▶ TRY IT
Among the entries below, please show each line that carries the word "principles".

▶ INPUT DATA
========================================
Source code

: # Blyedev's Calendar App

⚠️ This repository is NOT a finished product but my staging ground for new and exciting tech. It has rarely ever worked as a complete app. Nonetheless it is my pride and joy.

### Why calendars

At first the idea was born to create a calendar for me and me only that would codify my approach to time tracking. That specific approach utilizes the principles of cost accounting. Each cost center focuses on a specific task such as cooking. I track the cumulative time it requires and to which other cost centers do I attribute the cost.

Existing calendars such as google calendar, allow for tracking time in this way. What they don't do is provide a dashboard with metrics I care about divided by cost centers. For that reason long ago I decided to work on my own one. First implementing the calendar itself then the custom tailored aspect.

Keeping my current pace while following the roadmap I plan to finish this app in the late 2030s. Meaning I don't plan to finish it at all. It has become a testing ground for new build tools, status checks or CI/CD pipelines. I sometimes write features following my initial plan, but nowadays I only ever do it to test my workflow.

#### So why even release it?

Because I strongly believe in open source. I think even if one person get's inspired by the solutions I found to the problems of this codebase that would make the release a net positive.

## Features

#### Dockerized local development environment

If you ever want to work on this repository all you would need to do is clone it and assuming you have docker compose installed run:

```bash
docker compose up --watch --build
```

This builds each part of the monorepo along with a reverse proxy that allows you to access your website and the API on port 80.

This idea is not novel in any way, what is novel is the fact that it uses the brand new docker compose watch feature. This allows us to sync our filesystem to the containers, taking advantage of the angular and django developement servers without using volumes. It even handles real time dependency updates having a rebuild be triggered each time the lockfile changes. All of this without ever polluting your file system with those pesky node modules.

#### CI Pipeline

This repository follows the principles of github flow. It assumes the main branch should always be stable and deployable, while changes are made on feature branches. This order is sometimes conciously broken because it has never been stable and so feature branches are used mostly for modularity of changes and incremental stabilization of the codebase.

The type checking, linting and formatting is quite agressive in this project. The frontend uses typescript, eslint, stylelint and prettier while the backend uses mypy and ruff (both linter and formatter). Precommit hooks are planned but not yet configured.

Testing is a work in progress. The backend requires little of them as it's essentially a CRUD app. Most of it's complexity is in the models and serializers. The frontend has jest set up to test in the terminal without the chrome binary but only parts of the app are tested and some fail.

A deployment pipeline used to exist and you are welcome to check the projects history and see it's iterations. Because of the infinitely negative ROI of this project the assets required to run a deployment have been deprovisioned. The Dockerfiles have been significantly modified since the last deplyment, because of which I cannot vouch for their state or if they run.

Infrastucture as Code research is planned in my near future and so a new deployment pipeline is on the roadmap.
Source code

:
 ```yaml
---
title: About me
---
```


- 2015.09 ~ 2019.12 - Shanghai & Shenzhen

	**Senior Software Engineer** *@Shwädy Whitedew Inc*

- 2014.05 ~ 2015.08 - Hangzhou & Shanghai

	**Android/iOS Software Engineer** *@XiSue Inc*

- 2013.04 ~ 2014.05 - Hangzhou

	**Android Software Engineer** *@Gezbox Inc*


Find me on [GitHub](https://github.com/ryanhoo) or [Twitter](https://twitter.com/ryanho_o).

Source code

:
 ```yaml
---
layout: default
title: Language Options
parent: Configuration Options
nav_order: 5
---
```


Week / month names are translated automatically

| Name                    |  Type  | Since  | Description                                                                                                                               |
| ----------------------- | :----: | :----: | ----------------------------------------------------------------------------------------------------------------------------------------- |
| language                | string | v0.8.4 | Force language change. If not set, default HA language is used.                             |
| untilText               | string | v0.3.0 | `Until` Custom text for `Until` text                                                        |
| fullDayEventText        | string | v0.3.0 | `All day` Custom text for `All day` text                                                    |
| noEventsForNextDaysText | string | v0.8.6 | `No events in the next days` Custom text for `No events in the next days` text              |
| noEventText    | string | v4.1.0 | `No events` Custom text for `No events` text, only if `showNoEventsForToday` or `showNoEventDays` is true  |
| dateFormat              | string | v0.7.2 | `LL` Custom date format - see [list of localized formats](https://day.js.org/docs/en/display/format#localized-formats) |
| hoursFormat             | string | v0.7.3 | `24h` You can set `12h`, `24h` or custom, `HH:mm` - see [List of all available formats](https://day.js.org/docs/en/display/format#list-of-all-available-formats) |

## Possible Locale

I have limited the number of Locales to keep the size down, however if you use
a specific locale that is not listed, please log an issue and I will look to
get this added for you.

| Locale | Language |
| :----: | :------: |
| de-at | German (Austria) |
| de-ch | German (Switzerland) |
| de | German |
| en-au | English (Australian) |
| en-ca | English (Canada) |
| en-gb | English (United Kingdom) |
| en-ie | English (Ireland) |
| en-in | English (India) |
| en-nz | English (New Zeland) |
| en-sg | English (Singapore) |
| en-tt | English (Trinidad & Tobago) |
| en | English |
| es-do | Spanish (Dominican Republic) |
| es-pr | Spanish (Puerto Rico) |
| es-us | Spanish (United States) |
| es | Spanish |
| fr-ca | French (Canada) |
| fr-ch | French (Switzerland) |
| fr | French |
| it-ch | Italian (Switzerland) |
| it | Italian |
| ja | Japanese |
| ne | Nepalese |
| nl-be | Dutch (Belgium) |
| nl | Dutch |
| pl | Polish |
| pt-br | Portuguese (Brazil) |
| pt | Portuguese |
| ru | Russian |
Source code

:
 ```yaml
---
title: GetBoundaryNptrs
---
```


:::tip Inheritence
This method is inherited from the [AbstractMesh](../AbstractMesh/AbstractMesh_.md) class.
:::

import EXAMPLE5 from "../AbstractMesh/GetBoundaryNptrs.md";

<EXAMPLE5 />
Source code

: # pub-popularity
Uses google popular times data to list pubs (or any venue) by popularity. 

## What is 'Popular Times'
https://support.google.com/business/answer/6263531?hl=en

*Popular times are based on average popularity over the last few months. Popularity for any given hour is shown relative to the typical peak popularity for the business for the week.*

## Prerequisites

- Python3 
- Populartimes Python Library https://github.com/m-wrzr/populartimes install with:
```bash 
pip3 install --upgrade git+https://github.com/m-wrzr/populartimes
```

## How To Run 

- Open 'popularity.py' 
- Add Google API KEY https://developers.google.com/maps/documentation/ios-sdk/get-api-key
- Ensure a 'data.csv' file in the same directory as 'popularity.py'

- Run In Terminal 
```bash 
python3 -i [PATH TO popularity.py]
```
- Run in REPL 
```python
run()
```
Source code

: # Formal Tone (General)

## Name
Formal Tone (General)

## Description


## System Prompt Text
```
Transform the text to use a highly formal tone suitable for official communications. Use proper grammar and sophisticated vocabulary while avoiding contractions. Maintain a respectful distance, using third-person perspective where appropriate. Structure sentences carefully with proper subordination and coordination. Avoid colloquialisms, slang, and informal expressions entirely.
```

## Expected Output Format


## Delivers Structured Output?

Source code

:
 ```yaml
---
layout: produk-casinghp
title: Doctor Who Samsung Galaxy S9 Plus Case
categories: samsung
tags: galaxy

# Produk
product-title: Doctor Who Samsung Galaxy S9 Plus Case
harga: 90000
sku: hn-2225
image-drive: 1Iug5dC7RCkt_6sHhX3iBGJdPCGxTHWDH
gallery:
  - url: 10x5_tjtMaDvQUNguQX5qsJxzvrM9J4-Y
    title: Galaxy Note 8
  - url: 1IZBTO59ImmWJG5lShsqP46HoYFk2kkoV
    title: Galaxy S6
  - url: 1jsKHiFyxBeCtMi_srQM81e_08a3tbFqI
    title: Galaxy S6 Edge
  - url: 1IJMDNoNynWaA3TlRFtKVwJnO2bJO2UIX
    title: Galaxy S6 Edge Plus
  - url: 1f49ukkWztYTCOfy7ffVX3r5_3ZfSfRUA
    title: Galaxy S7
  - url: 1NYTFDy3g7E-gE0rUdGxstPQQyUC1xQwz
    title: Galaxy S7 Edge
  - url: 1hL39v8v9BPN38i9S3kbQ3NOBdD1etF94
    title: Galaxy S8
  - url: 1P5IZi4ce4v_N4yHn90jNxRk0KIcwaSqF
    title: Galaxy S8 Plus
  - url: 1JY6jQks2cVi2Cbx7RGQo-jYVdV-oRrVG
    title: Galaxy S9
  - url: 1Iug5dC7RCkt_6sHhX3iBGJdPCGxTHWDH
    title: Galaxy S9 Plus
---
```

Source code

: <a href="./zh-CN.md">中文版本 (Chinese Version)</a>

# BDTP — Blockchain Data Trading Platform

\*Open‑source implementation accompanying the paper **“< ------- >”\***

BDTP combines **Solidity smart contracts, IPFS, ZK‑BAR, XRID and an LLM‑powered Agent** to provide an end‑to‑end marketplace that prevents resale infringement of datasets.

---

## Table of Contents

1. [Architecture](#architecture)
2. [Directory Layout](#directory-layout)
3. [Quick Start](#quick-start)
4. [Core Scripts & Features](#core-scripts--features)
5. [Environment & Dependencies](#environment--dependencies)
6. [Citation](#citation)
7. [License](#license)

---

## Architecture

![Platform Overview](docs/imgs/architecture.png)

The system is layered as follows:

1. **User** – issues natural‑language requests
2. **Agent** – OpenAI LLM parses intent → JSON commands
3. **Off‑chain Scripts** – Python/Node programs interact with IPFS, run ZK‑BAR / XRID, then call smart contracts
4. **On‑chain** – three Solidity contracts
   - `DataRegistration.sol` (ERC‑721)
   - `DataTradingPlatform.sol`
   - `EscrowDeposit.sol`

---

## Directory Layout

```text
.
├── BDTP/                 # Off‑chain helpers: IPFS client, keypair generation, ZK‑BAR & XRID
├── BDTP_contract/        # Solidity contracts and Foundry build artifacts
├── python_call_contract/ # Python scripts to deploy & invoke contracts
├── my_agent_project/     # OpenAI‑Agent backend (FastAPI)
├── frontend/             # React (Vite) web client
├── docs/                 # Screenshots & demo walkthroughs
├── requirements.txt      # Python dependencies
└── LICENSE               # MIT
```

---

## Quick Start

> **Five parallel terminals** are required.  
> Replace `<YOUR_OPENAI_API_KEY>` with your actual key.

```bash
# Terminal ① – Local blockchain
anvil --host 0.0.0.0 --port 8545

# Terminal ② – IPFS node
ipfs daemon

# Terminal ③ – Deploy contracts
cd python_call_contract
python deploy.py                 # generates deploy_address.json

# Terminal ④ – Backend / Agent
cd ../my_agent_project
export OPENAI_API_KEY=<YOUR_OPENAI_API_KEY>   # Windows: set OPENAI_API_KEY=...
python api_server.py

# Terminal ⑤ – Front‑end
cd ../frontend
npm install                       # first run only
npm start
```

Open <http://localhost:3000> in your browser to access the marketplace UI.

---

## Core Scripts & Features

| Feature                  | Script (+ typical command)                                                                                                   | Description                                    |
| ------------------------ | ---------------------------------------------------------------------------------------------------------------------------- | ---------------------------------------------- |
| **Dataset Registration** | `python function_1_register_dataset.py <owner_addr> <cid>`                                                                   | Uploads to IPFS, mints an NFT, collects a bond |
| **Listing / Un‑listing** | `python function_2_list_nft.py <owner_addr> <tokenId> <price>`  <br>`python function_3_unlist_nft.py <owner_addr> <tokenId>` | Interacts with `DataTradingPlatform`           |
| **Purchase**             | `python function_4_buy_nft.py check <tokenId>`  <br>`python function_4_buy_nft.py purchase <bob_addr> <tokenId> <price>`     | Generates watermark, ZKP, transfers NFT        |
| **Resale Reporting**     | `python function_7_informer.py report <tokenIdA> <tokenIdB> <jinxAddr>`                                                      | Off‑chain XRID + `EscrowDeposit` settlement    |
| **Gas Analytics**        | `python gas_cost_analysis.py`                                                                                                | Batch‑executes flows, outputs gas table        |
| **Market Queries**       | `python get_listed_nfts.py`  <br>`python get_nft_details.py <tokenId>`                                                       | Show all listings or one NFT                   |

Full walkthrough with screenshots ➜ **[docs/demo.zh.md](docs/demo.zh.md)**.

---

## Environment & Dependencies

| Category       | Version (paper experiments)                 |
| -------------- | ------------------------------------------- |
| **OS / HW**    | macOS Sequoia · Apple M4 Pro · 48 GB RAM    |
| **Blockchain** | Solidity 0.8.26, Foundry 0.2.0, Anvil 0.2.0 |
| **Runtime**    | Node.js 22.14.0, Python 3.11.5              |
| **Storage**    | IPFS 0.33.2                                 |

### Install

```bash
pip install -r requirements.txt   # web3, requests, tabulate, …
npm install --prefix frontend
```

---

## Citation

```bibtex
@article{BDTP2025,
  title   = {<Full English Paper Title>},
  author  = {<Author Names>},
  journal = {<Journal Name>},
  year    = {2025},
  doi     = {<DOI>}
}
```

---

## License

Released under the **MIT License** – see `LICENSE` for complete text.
========================================
▶ TASK RESPONSE
At first the idea was born to create a calendar for me and me only that would codify my approach to time tracking. That specific approach utilizes the principles of cost accounting. Each cost center focuses on a specific task such as cooking. I track the cumulative time it requires and to which other cost centers do I attribute the cost.
This repository follows the principles of github flow. It assumes the main branch should always be stable and deployable, while changes are made on feature branches. This order is sometimes conciously broken because it has never been stable and so feature branches are used mostly for modularity of changes and incremental stabilization of the codebase.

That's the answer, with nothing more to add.